TRY IT = The lines to find are those in the entries that hold the word "Dómine"; copy every one of them.

SOURCE MATERIAL =
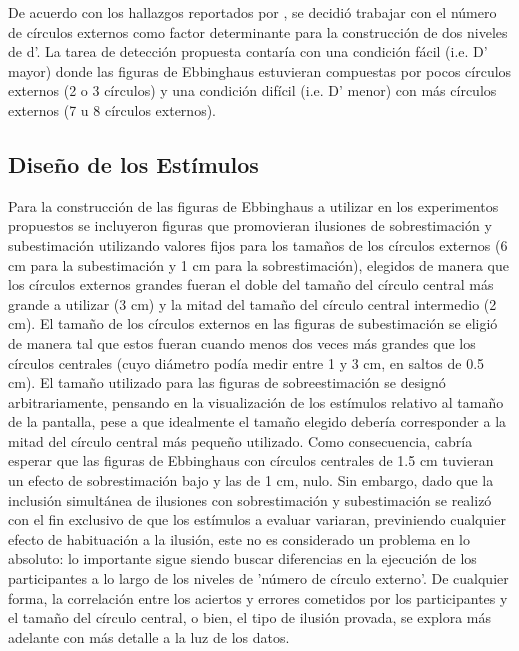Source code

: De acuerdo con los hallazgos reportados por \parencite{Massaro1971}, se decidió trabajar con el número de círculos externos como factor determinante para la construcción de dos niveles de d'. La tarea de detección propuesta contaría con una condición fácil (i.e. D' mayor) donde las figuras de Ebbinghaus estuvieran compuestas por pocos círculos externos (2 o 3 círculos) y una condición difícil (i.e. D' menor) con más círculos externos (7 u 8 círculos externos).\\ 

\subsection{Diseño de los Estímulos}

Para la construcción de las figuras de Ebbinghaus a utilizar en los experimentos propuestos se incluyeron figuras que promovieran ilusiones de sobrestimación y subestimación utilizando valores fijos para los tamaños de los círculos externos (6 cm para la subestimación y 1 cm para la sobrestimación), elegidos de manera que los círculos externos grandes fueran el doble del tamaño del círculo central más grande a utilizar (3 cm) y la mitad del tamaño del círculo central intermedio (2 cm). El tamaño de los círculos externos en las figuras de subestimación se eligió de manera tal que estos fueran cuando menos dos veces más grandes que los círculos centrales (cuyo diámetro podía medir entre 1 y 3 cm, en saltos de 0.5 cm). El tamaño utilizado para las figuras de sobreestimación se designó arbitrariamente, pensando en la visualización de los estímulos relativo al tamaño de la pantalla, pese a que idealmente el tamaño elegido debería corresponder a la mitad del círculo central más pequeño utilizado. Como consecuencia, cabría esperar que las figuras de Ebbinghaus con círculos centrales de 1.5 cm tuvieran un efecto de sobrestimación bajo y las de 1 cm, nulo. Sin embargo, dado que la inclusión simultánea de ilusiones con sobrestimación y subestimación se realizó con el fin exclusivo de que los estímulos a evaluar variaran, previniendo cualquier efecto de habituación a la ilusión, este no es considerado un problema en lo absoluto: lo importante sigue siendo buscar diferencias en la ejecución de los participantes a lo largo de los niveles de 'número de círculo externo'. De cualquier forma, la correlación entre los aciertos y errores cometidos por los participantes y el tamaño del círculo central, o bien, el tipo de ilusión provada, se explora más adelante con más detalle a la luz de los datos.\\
...
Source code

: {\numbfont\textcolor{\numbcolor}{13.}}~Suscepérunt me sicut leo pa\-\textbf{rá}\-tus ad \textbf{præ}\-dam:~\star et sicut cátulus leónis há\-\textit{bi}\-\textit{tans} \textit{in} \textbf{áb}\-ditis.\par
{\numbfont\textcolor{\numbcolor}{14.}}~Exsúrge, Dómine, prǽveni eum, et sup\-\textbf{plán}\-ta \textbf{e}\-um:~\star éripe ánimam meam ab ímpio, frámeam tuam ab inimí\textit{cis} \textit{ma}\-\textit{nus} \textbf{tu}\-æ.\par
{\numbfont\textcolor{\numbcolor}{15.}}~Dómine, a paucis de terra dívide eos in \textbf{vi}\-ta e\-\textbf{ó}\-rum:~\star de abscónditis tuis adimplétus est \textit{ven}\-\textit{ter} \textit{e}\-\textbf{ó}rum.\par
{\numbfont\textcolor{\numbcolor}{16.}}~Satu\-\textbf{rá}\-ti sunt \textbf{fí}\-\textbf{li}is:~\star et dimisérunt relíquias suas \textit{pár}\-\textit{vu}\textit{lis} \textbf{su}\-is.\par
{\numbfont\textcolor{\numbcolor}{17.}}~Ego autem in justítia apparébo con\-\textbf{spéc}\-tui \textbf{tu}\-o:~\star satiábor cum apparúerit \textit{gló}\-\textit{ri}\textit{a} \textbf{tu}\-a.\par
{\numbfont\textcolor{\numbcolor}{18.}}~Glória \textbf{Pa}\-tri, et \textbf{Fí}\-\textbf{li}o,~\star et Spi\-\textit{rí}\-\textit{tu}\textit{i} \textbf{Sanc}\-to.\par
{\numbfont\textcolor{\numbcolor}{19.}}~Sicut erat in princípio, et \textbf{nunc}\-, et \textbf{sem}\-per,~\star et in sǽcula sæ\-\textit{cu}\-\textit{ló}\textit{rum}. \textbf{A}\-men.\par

WORKED SOLUTION =
{\numbfont\textcolor{\numbcolor}{14.}}~Exsúrge, Dómine, prǽveni eum, et sup\-\textbf{plán}\-ta \textbf{e}\-um:~\star éripe ánimam meam ab ímpio, frámeam tuam ab inimí\textit{cis} \textit{ma}\-\textit{nus} \textbf{tu}\-æ.\par
{\numbfont\textcolor{\numbcolor}{15.}}~Dómine, a paucis de terra dívide eos in \textbf{vi}\-ta e\-\textbf{ó}\-rum:~\star de abscónditis tuis adimplétus est \textit{ven}\-\textit{ter} \textit{e}\-\textbf{ó}rum.\par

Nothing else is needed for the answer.